--- Exercise prompt ---
I need each line of the entries below that includes the string "Product".
━━ Supplied records
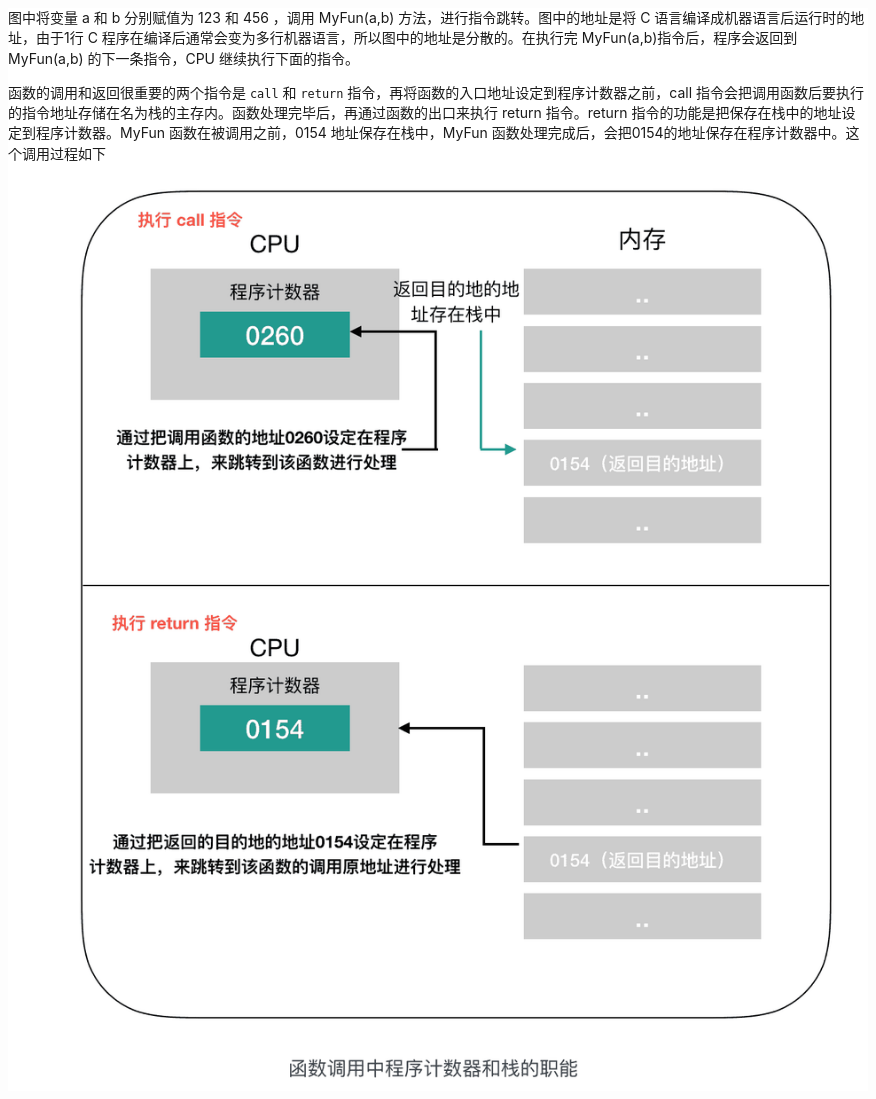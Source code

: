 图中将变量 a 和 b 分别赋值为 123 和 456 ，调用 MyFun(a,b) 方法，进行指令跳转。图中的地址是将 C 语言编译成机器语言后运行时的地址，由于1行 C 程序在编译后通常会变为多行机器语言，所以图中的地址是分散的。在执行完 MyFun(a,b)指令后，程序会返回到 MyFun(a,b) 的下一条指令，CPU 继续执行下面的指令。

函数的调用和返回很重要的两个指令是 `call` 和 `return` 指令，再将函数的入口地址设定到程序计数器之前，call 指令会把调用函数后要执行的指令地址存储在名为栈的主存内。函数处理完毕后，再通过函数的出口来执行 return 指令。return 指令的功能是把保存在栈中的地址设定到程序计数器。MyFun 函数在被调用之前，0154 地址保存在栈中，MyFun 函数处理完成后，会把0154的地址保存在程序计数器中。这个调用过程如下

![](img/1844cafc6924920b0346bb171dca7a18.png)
━━━━
━━ Supplied records
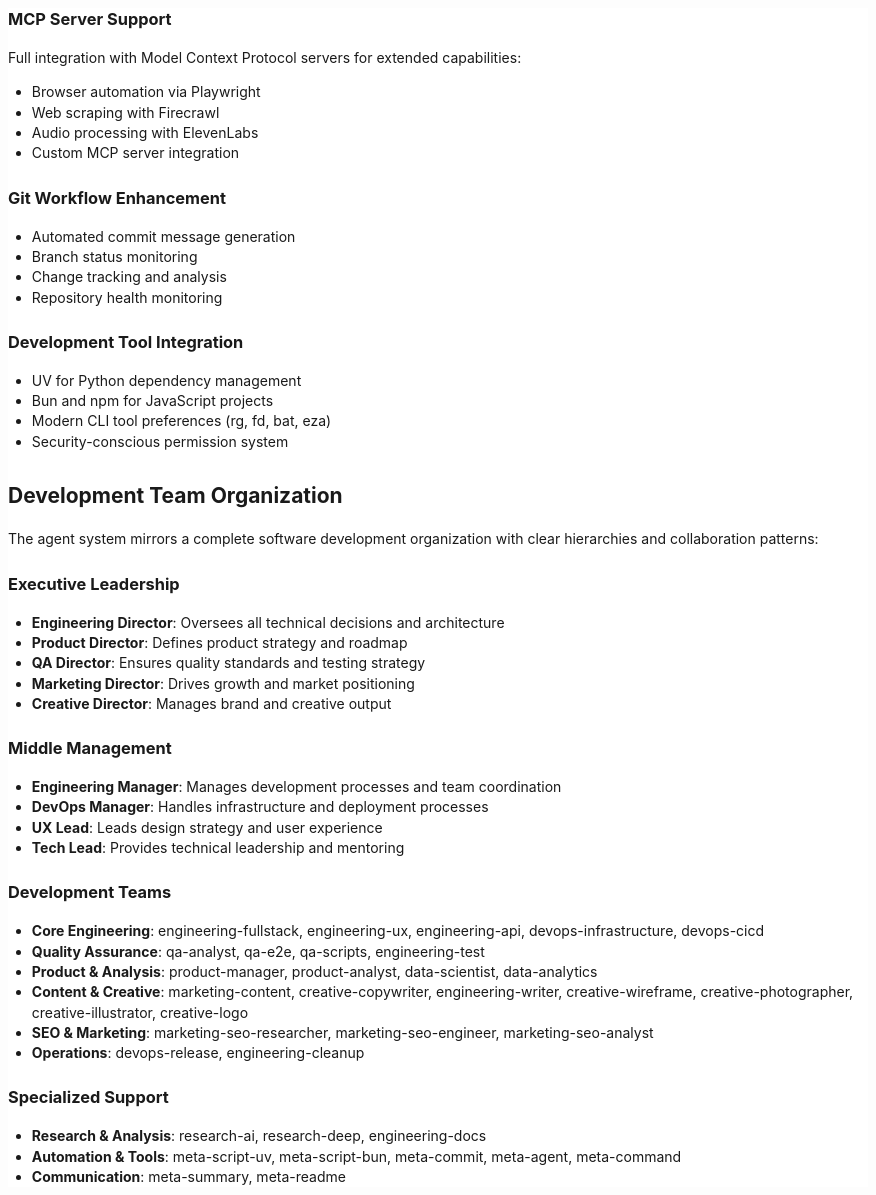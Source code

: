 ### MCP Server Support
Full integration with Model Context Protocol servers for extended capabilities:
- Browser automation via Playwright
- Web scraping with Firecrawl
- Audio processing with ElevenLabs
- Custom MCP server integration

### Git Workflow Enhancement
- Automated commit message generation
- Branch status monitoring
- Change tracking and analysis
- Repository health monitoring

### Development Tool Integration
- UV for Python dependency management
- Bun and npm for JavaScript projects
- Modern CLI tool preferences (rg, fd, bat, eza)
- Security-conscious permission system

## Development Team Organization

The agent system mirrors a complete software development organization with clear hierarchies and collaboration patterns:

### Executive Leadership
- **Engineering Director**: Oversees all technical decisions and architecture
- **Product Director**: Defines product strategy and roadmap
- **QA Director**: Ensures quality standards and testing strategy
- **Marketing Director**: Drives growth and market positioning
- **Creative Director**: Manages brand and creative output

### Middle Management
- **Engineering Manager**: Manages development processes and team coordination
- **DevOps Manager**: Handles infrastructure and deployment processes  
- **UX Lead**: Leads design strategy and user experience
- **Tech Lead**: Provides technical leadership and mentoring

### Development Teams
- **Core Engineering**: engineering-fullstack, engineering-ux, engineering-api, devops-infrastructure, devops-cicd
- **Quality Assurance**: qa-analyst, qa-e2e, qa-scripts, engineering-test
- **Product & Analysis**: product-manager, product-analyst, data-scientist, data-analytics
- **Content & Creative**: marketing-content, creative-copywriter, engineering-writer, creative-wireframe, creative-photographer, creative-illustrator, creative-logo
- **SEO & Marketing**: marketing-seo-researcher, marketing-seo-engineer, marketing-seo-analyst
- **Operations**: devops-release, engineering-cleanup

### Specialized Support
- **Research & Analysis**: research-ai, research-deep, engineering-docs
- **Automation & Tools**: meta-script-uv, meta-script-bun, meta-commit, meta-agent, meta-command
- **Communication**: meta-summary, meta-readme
━━━━
--- Answer for the task ---
- **Product Director**: Defines product strategy and roadmap
- **Product & Analysis**: product-manager, product-analyst, data-scientist, data-analytics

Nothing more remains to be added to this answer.